Maduro loyalists fired shots at us, claim Venezuelan opposition lawmakers

Venezuelan opposition lawmakers had to abandon plans to hold a session at the legislature on Wednesday after claiming to have been shot at by armed groups loyal to President Nicolas Maduro.

Venezuelan opposition lawmakers had to abandon plans to hold a session at the legislature on Wednesday after claiming to have been shot at by armed groups loyal to President Nicolás Maduro.

Groups of armed civilians known as "colectivos" have an infamous reputation in Venezuela where they have been deployed alongside security forces to suppress protests against the Venezuelan leader. Human Rights Watch have described them as “armed gangs who use violence with impunity.”

"Armed colectivos shot at us," wrote lawmaker Delsa Solorzano, a close ally of opposition leader Juan Guaidó. 

He had been hoping to open a parliamentary session at the National Assembly where armed forces previously prevented him from entering, first for a vote in which we was to be re-elected as the body's president, and then two days later when a rival claimant to the position held his own meeting there.

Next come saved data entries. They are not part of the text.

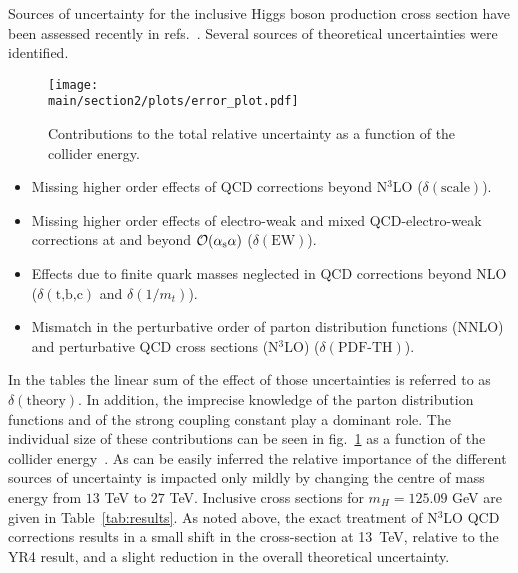 Sources of uncertainty for the inclusive Higgs boson production cross section have been assessed recently in refs.~\cite{Anastasiou:2016cez,Harlander:2016hcx,Bonvini:2016frm,deFlorian:2016spz}. 
Several sources of theoretical uncertainties were identified.
\begin{figure}[h]
\begin{center}
    \texttt{[image: \\main/section2/plots/error\_plot.pdf]}
    \caption{
    Contributions to the total relative uncertainty as a function of the collider energy.
        \label{fig:errorplot}}
        \end{center}
\end{figure}
\begin{itemize}
\item Missing higher order effects of QCD corrections beyond N$^3$LO ($\delta(\text{scale})$).
\item Missing higher order effects of electro-weak and mixed QCD-electro-weak corrections at and beyond $\mathcal{O}(\alpha_\text{s} \alpha)$ ($\delta(\text{EW})$).
\item Effects due to finite quark masses neglected in QCD corrections beyond NLO ($\delta(\text{t,b,c})$ and $\delta(1/m_t)$).
\item Mismatch in the perturbative order of parton distribution functions (NNLO) and perturbative QCD cross sections (N$^3$LO) ($\delta(\text{PDF-TH})$).
\end{itemize}
In the tables the linear sum of the effect of those uncertainties
is referred to as $\delta(\text{theory})$.  In addition, the imprecise
knowledge of the parton distribution functions and of the strong coupling
constant play a dominant role.  The individual size of these
contributions can be seen in fig.~\ref{fig:errorplot} as a function of
the collider energy~\cite{Dulat:2018rbf}.  As can be easily inferred
the relative importance of the different sources of uncertainty is
impacted only mildly by changing the centre of mass energy from $13$
TeV to $27$ TeV.  Inclusive cross sections for
$m_H=125.09$ GeV are given in Table~\ref{tab:results}. As noted above, the
exact treatment of N$^3$LO QCD corrections results in a
small shift in the cross-section at 13~TeV, relative to the YR4 result, and
a slight reduction in the overall theoretical uncertainty.
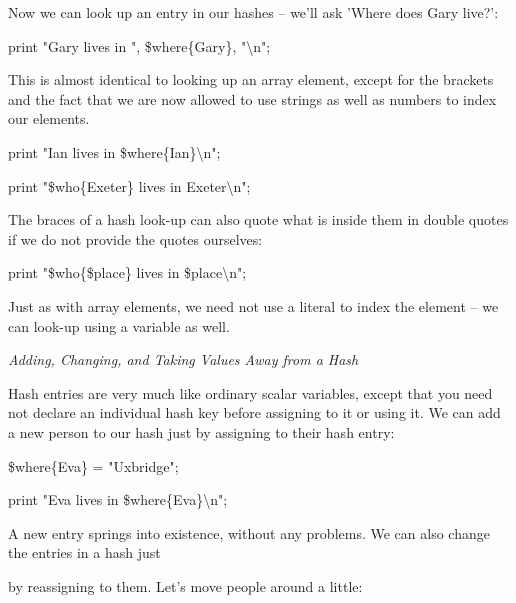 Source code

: \documentclass[a4paper,11pt]{book}
\begin{document}
\noindent 

\noindent Now we can look up an entry in our hashes -- we'll ask 'Where does Gary live?':

\noindent 

\noindent print "Gary lives in ", \$where\{Gary\}, "\textbackslash n";

\noindent 

\noindent This is almost identical to looking up an array element, except for the brackets and the fact that we are now allowed to use strings as well as numbers to index our elements.

\noindent 

\noindent print "Ian lives in \$where\{Ian\}\textbackslash n";

\noindent print "\$who\{Exeter\} lives in Exeter\textbackslash n";

\noindent 

\noindent The braces of a hash look-up can also quote what is inside them in double quotes if we do not provide the quotes ourselves:

\noindent 

\noindent print "\$who\{\$place\} lives in \$place\textbackslash n";

\noindent 

\noindent Just as with array elements, we need not use a literal to index the element -- we can look-up using a variable as well.

\noindent 

\noindent \textit{Adding, Changing, and Taking Values Away from a Hash}

\noindent Hash entries are very much like ordinary scalar variables, except that you need not declare an individual hash key before assigning to it or using it. We can add a new person to our hash just by assigning to their hash entry:

\noindent 

\noindent \$where\{Eva\} = "Uxbridge";

\noindent print "Eva lives in \$where\{Eva\}\textbackslash n";

\noindent 

\noindent 

\noindent A new entry springs into existence, without any problems. We can also change the entries in a hash just

\noindent by reassigning to them. Let's move people around a little:

\noindent 
\end{document}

Guaidó has used his position as parliamentary speaker to challenge Maduro's authority and a year ago declared himself acting President.

On Twitter, Guaidó said the parliamentary session would be held at an amphitheatre in eastern Caracas, capital of Venezuela.

AFP reporters heard what sounded like gunshots around the National Assembly, which had been surrounded by armed forces and militias since early morning.

"They shot at our car," Solorzano tweeted.

Guaidó's staff shared photos of vehicles with smashed windows while denouncing an "attack."

It also shared videos posted by journalists capturing the moments in which they came under attack from young men in civilian dress, identified as "Colectivos" by those media.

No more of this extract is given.